# 100a fuse, How to uninstall/install?



## Pstreicher (Aug 21, 2009)

Hello all, I have a '99 Pathfinder and a blown 100 amp fuse at the moment. Stupid me, I went to replace the battery and didn't pay attention to the poles and yep, blew it. I didn't realize you could buy a battery with the polarity/poles reversed on the battery. So, I drove back to Wal-Mart and got the correct battery and installed it but got no power when turning the key. I opened the fuse box next to the battery and with a flashlight I could see the 100a fuse was blown. I tried everything I could to pull it out even using a pair of vise grips but ended up crushing the thing to pieces. I've never see any fuse like this. How is it installed? I did some searching and think I found out that it is somehow fastened from underneath. But, is it possible to unbolt the fuse box from the chassis and will I be able to turn it over with slack from the wiring and unbolt this one fuse?

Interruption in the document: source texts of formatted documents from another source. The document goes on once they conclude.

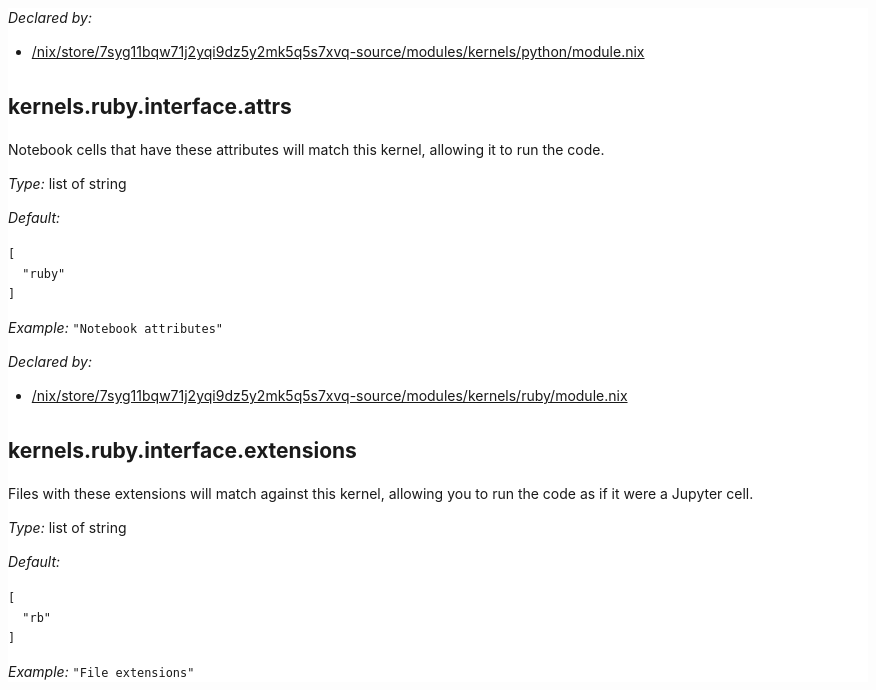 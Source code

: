 *Declared by:*
 - [/nix/store/7syg11bqw71j2yqi9dz5y2mk5q5s7xvq-source/modules/kernels/python/module\.nix](file:///nix/store/7syg11bqw71j2yqi9dz5y2mk5q5s7xvq-source/modules/kernels/python/module.nix)



## kernels\.ruby\.interface\.attrs



Notebook cells that have these attributes will match this kernel, allowing it to run the code\.



*Type:*
list of string



*Default:*

```
[
  "ruby"
]
```



*Example:*
` "Notebook attributes" `

*Declared by:*
 - [/nix/store/7syg11bqw71j2yqi9dz5y2mk5q5s7xvq-source/modules/kernels/ruby/module\.nix](file:///nix/store/7syg11bqw71j2yqi9dz5y2mk5q5s7xvq-source/modules/kernels/ruby/module.nix)



## kernels\.ruby\.interface\.extensions



Files with these extensions will match against this kernel, allowing you to run the code as if it were a Jupyter cell\.



*Type:*
list of string



*Default:*

```
[
  "rb"
]
```



*Example:*
` "File extensions" `
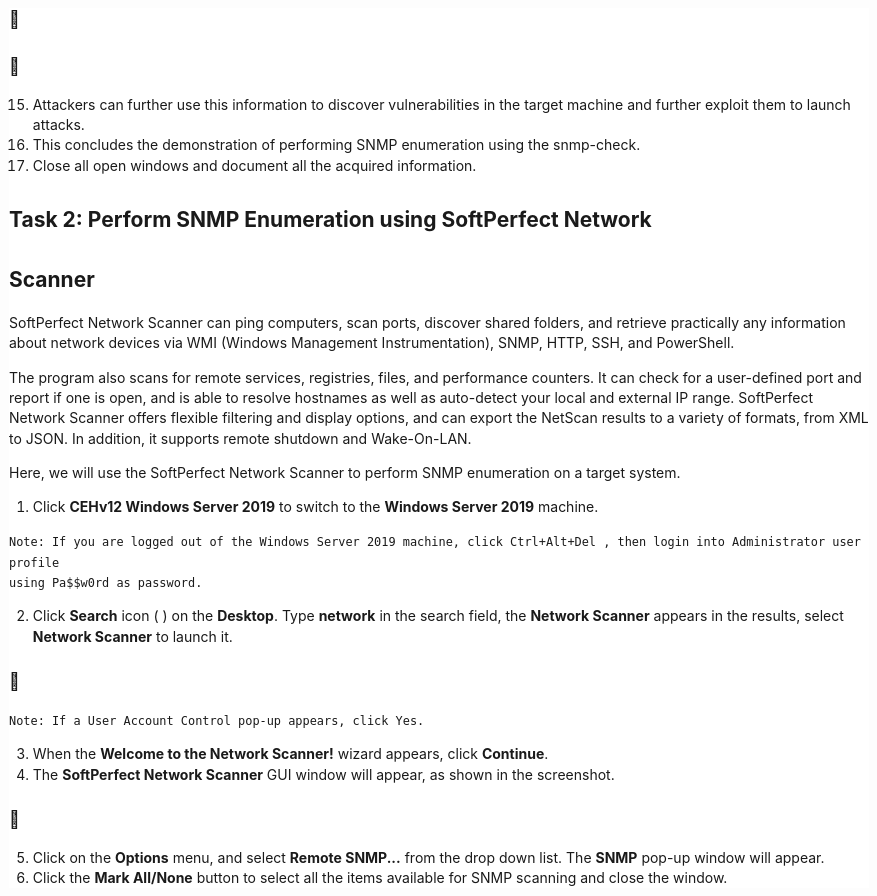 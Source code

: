 ### 


### 


15. Attackers can further use this information to discover vulnerabilities in the target machine and further exploit them to launch attacks.
16. This concludes the demonstration of performing SNMP enumeration using the snmp-check.
17. Close all open windows and document all the acquired information.

## Task 2: Perform SNMP Enumeration using SoftPerfect Network

## Scanner

SoftPerfect Network Scanner can ping computers, scan ports, discover shared folders, and retrieve practically any information about
network devices via WMI (Windows Management Instrumentation), SNMP, HTTP, SSH, and PowerShell.

The program also scans for remote services, registries, files, and performance counters. It can check for a user-defined port and report if
one is open, and is able to resolve hostnames as well as auto-detect your local and external IP range. SoftPerfect Network Scanner offers
flexible filtering and display options, and can export the NetScan results to a variety of formats, from XML to JSON. In addition, it supports
remote shutdown and Wake-On-LAN.

Here, we will use the SoftPerfect Network Scanner to perform SNMP enumeration on a target system.

1. Click **CEHv12 Windows Server 2019** to switch to the **Windows Server 2019** machine.

```
Note: If you are logged out of the Windows Server 2019 machine, click Ctrl+Alt+Del , then login into Administrator user profile
using Pa$$w0rd as password.
```
2. Click **Search** icon ( ) on the **Desktop**. Type **network** in the search field, the **Network Scanner** appears in the results, select
    **Network Scanner** to launch it.

### 


```
Note: If a User Account Control pop-up appears, click Yes.
```
3. When the **Welcome to the Network Scanner!** wizard appears, click **Continue**.
4. The **SoftPerfect Network Scanner** GUI window will appear, as shown in the screenshot.

### 


5. Click on the **Options** menu, and select **Remote SNMP...** from the drop down list. The **SNMP** pop-up window will appear.
6. Click the **Mark All/None** button to select all the items available for SNMP scanning and close the window.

I did manage to find out from these forums also that the fuse is a FLM100 type and I was able to find a good pic from a fuse maker's site, Bussmann.com. I'm going to go take a look after I make my morning coffee. I also want to ask, is it possible that anything else might be blown along with this fuse for making such a dumb mistake that I did.
I've always gotten and given lots of help from these forums. It seems this is the only place people in need can get some honest and free advice/help. Thanks to all of you in advance.
Paul in Tampa


----------